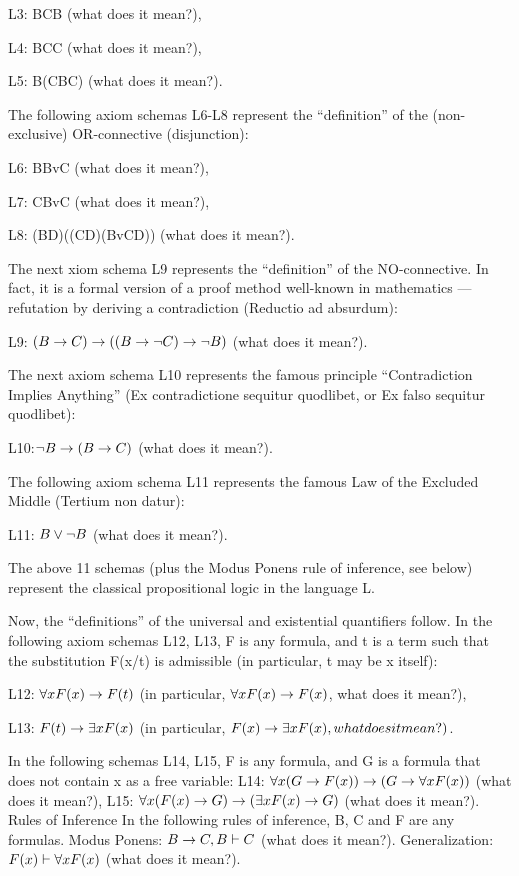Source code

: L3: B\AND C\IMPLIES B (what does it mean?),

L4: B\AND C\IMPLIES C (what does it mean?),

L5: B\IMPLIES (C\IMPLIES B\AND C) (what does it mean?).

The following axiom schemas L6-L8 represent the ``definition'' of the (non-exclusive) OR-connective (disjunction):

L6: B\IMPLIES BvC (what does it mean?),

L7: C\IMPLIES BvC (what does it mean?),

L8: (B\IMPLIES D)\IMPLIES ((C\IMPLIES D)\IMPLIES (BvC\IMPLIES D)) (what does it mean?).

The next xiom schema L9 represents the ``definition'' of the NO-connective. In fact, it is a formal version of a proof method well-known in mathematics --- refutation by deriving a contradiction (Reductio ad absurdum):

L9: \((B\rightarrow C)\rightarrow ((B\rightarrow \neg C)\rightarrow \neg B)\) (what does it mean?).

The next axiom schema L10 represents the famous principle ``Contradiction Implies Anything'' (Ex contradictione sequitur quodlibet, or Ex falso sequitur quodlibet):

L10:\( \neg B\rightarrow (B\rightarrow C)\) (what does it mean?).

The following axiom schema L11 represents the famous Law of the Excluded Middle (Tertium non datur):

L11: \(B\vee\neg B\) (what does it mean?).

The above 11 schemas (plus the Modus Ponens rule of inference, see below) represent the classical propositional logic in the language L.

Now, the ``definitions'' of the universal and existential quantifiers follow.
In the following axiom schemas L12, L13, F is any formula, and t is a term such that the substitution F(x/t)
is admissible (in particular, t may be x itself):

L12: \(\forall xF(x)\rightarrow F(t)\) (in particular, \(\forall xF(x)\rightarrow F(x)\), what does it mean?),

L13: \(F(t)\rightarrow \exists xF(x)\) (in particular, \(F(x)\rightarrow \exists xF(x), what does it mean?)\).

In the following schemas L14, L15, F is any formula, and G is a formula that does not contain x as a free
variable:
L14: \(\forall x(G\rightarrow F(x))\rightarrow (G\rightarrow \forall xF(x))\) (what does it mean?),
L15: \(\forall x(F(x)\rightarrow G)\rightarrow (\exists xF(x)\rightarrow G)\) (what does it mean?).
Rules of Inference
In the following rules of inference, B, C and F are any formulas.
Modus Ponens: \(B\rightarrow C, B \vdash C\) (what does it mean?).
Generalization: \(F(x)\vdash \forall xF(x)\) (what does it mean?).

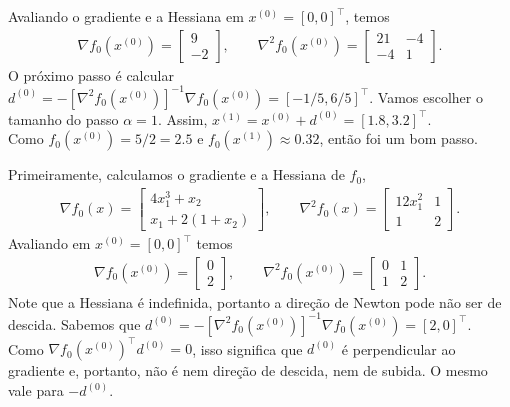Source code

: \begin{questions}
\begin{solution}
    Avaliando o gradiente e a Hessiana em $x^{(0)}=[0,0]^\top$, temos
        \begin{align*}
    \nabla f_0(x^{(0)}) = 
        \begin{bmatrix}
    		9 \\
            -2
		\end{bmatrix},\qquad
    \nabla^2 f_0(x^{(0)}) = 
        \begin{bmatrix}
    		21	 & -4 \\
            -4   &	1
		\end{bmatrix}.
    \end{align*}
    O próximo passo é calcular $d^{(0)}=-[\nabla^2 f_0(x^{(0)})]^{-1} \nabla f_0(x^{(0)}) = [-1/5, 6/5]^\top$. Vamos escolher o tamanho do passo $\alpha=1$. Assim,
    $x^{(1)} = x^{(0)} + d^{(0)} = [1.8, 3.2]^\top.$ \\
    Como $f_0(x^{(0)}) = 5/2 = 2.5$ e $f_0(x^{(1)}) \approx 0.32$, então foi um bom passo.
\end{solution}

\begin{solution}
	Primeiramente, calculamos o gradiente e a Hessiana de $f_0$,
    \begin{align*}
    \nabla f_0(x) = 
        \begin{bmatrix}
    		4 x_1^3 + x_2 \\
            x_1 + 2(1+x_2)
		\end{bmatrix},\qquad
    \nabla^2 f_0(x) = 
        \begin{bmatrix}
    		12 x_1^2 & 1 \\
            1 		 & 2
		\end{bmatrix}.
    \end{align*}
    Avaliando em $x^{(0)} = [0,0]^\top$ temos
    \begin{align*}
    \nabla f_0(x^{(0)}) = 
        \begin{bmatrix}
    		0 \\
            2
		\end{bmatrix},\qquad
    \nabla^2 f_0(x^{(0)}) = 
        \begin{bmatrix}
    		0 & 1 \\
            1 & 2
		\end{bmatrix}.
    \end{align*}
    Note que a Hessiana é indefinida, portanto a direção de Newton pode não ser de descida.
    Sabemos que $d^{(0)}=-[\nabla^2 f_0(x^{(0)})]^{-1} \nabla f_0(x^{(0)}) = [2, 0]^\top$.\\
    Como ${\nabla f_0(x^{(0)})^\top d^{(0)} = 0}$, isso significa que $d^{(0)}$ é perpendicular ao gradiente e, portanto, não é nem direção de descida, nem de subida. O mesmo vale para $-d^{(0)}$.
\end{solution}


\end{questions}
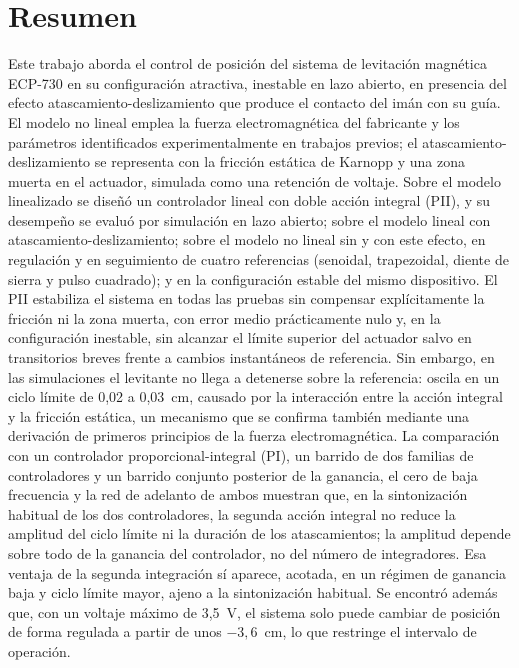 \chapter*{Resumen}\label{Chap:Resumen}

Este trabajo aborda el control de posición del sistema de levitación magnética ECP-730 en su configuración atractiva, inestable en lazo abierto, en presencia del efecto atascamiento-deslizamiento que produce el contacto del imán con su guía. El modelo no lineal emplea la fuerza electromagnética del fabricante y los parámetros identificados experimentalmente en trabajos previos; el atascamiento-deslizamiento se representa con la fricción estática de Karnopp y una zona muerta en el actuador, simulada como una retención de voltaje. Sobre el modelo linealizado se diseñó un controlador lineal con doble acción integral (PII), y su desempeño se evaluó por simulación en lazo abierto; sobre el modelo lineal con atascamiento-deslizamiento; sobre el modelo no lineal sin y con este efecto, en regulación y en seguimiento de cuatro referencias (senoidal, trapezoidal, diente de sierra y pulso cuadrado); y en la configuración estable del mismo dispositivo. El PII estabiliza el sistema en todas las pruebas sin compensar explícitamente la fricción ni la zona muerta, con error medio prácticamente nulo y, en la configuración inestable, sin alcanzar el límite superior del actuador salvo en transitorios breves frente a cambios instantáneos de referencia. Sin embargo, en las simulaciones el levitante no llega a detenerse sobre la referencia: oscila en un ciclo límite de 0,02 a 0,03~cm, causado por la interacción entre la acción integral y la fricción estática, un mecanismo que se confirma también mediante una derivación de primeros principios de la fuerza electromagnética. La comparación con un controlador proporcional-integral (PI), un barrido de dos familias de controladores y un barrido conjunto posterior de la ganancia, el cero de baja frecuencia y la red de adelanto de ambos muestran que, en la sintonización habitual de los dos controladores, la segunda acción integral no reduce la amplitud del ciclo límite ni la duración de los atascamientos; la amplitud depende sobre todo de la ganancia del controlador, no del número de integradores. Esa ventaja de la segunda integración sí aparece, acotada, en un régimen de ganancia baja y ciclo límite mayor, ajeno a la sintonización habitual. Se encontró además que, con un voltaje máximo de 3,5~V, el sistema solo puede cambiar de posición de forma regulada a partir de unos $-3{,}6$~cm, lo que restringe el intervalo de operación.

──────────

* **What needs to be done**
Transcribe the records in full and exactly. Pictures stay out.

* **Answer to this problem**
Source code

: L3: B\AND C\IMPLIES B (what does it mean?),

L4: B\AND C\IMPLIES C (what does it mean?),

L5: B\IMPLIES (C\IMPLIES B\AND C) (what does it mean?).

The following axiom schemas L6-L8 represent the ``definition'' of the (non-exclusive) OR-connective (disjunction):

L6: B\IMPLIES BvC (what does it mean?),

L7: C\IMPLIES BvC (what does it mean?),

L8: (B\IMPLIES D)\IMPLIES ((C\IMPLIES D)\IMPLIES (BvC\IMPLIES D)) (what does it mean?).

The next xiom schema L9 represents the ``definition'' of the NO-connective. In fact, it is a formal version of a proof method well-known in mathematics --- refutation by deriving a contradiction (Reductio ad absurdum):

L9: \((B\rightarrow C)\rightarrow ((B\rightarrow \neg C)\rightarrow \neg B)\) (what does it mean?).

The next axiom schema L10 represents the famous principle ``Contradiction Implies Anything'' (Ex contradictione sequitur quodlibet, or Ex falso sequitur quodlibet):

L10:\( \neg B\rightarrow (B\rightarrow C)\) (what does it mean?).

The following axiom schema L11 represents the famous Law of the Excluded Middle (Tertium non datur):

L11: \(B\vee\neg B\) (what does it mean?).

The above 11 schemas (plus the Modus Ponens rule of inference, see below) represent the classical propositional logic in the language L.

Now, the ``definitions'' of the universal and existential quantifiers follow.
In the following axiom schemas L12, L13, F is any formula, and t is a term such that the substitution F(x/t)
is admissible (in particular, t may be x itself):

L12: \(\forall xF(x)\rightarrow F(t)\) (in particular, \(\forall xF(x)\rightarrow F(x)\), what does it mean?),

L13: \(F(t)\rightarrow \exists xF(x)\) (in particular, \(F(x)\rightarrow \exists xF(x), what does it mean?)\).

In the following schemas L14, L15, F is any formula, and G is a formula that does not contain x as a free
variable:
L14: \(\forall x(G\rightarrow F(x))\rightarrow (G\rightarrow \forall xF(x))\) (what does it mean?),
L15: \(\forall x(F(x)\rightarrow G)\rightarrow (\exists xF(x)\rightarrow G)\) (what does it mean?).
Rules of Inference
In the following rules of inference, B, C and F are any formulas.
Modus Ponens: \(B\rightarrow C, B \vdash C\) (what does it mean?).
Generalization: \(F(x)\vdash \forall xF(x)\) (what does it mean?).

Source code

: \begin{questions}
\begin{solution}
    Avaliando o gradiente e a Hessiana em $x^{(0)}=[0,0]^\top$, temos
        \begin{align*}
    \nabla f_0(x^{(0)}) = 
        \begin{bmatrix}
    		9 \\
            -2
		\end{bmatrix},\qquad
    \nabla^2 f_0(x^{(0)}) = 
        \begin{bmatrix}
    		21	 & -4 \\
            -4   &	1
		\end{bmatrix}.
    \end{align*}
    O próximo passo é calcular $d^{(0)}=-[\nabla^2 f_0(x^{(0)})]^{-1} \nabla f_0(x^{(0)}) = [-1/5, 6/5]^\top$. Vamos escolher o tamanho do passo $\alpha=1$. Assim,
    $x^{(1)} = x^{(0)} + d^{(0)} = [1.8, 3.2]^\top.$ \\
    Como $f_0(x^{(0)}) = 5/2 = 2.5$ e $f_0(x^{(1)}) \approx 0.32$, então foi um bom passo.
\end{solution}

\begin{solution}
	Primeiramente, calculamos o gradiente e a Hessiana de $f_0$,
    \begin{align*}
    \nabla f_0(x) = 
        \begin{bmatrix}
    		4 x_1^3 + x_2 \\
            x_1 + 2(1+x_2)
		\end{bmatrix},\qquad
    \nabla^2 f_0(x) = 
        \begin{bmatrix}
    		12 x_1^2 & 1 \\
            1 		 & 2
		\end{bmatrix}.
    \end{align*}
    Avaliando em $x^{(0)} = [0,0]^\top$ temos
    \begin{align*}
    \nabla f_0(x^{(0)}) = 
        \begin{bmatrix}
    		0 \\
            2
		\end{bmatrix},\qquad
    \nabla^2 f_0(x^{(0)}) = 
        \begin{bmatrix}
    		0 & 1 \\
            1 & 2
		\end{bmatrix}.
    \end{align*}
    Note que a Hessiana é indefinida, portanto a direção de Newton pode não ser de descida.
    Sabemos que $d^{(0)}=-[\nabla^2 f_0(x^{(0)})]^{-1} \nabla f_0(x^{(0)}) = [2, 0]^\top$.\\
    Como ${\nabla f_0(x^{(0)})^\top d^{(0)} = 0}$, isso significa que $d^{(0)}$ é perpendicular ao gradiente e, portanto, não é nem direção de descida, nem de subida. O mesmo vale para $-d^{(0)}$.
\end{solution}


\end{questions}
 \chapter*{Resumen}\label{Chap:Resumen}

Este trabajo aborda el control de posición del sistema de levitación magnética ECP-730 en su configuración atractiva, inestable en lazo abierto, en presencia del efecto atascamiento-deslizamiento que produce el contacto del imán con su guía. El modelo no lineal emplea la fuerza electromagnética del fabricante y los parámetros identificados experimentalmente en trabajos previos; el atascamiento-deslizamiento se representa con la fricción estática de Karnopp y una zona muerta en el actuador, simulada como una retención de voltaje. Sobre el modelo linealizado se diseñó un controlador lineal con doble acción integral (PII), y su desempeño se evaluó por simulación en lazo abierto; sobre el modelo lineal con atascamiento-deslizamiento; sobre el modelo no lineal sin y con este efecto, en regulación y en seguimiento de cuatro referencias (senoidal, trapezoidal, diente de sierra y pulso cuadrado); y en la configuración estable del mismo dispositivo. El PII estabiliza el sistema en todas las pruebas sin compensar explícitamente la fricción ni la zona muerta, con error medio prácticamente nulo y, en la configuración inestable, sin alcanzar el límite superior del actuador salvo en transitorios breves frente a cambios instantáneos de referencia. Sin embargo, en las simulaciones el levitante no llega a detenerse sobre la referencia: oscila en un ciclo límite de 0,02 a 0,03~cm, causado por la interacción entre la acción integral y la fricción estática, un mecanismo que se confirma también mediante una derivación de primeros principios de la fuerza electromagnética. La comparación con un controlador proporcional-integral (PI), un barrido de dos familias de controladores y un barrido conjunto posterior de la ganancia, el cero de baja frecuencia y la red de adelanto de ambos muestran que, en la sintonización habitual de los dos controladores, la segunda acción integral no reduce la amplitud del ciclo límite ni la duración de los atascamientos; la amplitud depende sobre todo de la ganancia del controlador, no del número de integradores. Esa ventaja de la segunda integración sí aparece, acotada, en un régimen de ganancia baja y ciclo límite mayor, ajeno a la sintonización habitual. Se encontró además que, con un voltaje máximo de 3,5~V, el sistema solo puede cambiar de posición de forma regulada a partir de unos $-3{,}6$~cm, lo que restringe el intervalo de operación.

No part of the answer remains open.